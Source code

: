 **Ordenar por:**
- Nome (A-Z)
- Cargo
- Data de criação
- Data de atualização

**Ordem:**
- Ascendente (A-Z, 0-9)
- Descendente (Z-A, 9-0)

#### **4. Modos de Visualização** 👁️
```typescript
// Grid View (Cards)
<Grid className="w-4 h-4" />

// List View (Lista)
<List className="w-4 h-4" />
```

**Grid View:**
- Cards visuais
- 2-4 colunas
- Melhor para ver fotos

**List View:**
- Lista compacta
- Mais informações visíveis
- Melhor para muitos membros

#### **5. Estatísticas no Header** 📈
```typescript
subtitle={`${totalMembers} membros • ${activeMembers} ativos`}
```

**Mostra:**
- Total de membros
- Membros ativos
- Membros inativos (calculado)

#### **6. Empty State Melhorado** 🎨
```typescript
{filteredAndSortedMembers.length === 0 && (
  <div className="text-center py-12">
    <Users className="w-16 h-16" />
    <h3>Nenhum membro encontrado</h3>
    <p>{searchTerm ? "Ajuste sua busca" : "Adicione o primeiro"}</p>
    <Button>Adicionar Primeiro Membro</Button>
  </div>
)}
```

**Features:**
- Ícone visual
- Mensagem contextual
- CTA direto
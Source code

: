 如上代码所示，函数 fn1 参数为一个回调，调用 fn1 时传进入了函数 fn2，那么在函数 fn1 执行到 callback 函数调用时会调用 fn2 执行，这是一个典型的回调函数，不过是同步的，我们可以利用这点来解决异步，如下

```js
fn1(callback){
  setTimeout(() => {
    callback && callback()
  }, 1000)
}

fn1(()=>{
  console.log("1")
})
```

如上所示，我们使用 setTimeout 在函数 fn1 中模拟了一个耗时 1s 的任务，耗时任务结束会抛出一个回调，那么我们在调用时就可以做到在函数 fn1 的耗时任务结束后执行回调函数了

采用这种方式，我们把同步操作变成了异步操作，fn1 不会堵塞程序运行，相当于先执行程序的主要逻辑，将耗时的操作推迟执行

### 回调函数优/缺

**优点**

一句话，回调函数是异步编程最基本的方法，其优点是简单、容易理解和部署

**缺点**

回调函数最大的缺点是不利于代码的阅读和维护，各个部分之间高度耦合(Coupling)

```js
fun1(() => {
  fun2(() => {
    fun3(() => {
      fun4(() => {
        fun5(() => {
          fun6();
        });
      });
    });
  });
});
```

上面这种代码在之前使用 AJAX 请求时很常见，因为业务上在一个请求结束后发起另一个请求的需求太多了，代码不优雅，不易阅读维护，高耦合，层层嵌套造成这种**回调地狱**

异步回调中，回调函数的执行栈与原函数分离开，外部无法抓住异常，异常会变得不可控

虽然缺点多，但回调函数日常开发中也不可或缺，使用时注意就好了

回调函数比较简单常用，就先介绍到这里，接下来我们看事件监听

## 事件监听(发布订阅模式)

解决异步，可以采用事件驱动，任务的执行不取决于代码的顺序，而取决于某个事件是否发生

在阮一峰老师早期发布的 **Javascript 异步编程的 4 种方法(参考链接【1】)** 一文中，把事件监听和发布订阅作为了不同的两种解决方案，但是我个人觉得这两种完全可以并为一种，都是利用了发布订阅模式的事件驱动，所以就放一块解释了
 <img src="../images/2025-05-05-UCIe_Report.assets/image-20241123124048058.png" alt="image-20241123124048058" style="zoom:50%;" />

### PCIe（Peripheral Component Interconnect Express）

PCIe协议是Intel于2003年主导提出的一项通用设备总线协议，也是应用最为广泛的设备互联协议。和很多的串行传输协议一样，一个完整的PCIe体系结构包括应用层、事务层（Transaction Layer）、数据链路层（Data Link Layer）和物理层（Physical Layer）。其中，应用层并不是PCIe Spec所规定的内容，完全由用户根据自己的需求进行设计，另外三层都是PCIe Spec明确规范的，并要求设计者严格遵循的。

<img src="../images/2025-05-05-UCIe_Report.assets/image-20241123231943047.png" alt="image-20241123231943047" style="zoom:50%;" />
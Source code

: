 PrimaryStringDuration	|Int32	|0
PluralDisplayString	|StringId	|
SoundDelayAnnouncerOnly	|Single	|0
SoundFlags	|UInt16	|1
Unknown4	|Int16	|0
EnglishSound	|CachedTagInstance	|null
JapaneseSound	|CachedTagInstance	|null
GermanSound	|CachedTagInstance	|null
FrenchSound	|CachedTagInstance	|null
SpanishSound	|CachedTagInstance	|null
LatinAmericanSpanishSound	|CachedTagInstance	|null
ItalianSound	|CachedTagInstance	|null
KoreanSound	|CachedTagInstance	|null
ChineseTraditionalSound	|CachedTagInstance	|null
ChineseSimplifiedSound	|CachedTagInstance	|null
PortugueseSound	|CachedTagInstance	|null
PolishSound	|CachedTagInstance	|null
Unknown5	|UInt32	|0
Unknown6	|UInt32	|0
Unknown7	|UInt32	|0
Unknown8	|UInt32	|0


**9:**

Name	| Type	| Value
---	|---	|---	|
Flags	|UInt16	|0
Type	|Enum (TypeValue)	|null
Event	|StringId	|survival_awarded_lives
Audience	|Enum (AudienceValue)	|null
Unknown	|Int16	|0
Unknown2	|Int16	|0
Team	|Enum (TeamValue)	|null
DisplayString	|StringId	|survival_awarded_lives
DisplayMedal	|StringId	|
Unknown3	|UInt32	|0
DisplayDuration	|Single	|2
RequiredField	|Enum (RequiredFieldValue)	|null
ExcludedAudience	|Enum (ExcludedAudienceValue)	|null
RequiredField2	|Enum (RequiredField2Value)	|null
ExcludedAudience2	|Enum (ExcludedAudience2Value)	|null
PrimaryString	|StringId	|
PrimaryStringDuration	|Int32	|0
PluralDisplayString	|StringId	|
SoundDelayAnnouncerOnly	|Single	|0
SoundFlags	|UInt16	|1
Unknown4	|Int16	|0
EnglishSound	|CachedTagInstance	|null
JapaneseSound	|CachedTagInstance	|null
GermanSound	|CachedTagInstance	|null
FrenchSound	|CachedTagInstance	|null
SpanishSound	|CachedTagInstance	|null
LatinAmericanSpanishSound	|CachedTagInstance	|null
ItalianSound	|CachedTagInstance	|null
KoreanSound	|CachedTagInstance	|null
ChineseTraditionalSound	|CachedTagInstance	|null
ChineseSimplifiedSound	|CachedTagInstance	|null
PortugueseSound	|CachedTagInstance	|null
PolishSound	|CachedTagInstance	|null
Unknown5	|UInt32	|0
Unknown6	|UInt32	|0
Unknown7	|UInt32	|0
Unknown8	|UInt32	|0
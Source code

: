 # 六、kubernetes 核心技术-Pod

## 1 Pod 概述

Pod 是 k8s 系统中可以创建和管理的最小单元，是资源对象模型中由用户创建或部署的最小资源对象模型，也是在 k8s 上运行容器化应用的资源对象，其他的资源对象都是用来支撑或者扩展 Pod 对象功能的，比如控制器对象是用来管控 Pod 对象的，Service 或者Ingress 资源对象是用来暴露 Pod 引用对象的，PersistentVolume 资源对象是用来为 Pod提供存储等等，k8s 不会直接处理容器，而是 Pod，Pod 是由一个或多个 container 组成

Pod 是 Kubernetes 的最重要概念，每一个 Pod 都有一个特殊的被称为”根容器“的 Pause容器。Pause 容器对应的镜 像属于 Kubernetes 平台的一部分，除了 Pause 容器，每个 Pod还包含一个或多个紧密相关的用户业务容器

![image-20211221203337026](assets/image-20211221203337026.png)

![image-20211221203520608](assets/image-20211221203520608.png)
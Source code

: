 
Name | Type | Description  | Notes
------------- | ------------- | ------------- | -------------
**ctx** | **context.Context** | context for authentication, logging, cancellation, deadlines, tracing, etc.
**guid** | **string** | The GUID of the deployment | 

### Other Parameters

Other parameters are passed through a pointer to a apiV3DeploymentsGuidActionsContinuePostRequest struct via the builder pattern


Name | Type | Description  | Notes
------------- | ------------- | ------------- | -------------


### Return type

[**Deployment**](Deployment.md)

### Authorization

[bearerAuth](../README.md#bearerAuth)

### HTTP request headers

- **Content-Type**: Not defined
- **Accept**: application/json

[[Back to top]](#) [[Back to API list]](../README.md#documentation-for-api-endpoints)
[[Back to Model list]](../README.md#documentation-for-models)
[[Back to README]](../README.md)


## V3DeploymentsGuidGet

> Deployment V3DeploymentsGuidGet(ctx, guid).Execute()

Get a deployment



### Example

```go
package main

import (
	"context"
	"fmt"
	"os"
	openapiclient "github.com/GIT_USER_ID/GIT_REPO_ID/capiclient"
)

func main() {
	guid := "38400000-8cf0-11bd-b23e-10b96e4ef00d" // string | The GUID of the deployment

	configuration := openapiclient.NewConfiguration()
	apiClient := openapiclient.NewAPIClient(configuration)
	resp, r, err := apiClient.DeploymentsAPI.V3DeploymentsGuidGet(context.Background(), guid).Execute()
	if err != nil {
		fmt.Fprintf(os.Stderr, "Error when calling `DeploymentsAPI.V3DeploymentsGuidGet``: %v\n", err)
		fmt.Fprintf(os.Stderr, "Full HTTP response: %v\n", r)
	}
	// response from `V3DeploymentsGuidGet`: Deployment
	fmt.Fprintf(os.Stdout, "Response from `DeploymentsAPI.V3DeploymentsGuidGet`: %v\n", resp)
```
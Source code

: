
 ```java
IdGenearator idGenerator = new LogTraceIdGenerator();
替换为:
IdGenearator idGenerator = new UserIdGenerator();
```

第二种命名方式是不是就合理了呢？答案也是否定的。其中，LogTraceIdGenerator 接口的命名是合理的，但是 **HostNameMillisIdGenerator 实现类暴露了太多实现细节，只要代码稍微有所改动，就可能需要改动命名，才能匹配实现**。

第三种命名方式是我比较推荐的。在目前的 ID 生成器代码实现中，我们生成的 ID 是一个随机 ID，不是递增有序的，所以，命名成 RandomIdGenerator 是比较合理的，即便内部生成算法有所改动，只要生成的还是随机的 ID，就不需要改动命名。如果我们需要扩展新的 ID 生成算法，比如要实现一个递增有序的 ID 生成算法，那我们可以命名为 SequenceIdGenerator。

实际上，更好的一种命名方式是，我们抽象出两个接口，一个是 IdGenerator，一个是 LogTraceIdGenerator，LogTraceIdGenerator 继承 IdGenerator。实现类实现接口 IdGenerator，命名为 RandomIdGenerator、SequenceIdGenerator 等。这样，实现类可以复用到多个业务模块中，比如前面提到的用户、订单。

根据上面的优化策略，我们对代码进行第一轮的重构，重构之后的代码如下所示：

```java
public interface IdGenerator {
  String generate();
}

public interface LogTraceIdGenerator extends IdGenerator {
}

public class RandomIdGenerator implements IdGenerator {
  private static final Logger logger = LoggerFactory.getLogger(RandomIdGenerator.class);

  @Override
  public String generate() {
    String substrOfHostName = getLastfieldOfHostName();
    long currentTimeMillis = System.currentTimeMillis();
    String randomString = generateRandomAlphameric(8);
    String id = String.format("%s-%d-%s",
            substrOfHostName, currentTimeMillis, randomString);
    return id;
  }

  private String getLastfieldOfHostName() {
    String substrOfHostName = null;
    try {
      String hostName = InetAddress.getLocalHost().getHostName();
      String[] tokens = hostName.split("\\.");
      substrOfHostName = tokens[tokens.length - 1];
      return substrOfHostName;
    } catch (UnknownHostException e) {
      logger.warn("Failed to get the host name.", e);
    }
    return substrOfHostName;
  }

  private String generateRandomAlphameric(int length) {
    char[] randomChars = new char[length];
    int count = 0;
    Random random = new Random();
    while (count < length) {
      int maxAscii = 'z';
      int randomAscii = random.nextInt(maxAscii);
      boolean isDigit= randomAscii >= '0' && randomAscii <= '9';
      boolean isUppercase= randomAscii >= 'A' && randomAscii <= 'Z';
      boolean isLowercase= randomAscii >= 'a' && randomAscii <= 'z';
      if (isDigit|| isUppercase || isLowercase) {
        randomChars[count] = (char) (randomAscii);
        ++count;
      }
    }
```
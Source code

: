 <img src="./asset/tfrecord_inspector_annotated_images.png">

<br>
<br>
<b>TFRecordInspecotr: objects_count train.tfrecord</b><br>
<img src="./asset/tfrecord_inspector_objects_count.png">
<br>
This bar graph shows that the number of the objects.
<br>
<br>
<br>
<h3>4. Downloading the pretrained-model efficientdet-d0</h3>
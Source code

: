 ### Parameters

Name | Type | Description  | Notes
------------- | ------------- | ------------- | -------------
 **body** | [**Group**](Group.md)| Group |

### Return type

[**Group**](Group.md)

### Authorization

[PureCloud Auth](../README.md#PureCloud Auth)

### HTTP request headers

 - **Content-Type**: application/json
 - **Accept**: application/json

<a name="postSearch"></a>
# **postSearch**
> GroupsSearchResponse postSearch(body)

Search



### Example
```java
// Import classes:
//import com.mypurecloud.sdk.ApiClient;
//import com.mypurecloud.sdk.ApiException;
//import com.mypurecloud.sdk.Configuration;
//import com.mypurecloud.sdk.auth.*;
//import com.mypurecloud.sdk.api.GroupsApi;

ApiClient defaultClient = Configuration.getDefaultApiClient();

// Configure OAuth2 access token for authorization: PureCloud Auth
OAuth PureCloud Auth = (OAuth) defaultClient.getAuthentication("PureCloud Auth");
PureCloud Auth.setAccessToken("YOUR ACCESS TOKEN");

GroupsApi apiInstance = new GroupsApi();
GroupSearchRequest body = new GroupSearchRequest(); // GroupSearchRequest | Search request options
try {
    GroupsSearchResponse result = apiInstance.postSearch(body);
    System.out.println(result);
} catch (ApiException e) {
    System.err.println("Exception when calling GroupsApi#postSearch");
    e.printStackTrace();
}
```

▶ _Exercise_
If a line of the material contains the word "isUppercase", pick it out and copy it.

▶ _Task response_
      boolean isUppercase= randomAscii >= 'A' && randomAscii <= 'Z';
      if (isDigit|| isUppercase || isLowercase) {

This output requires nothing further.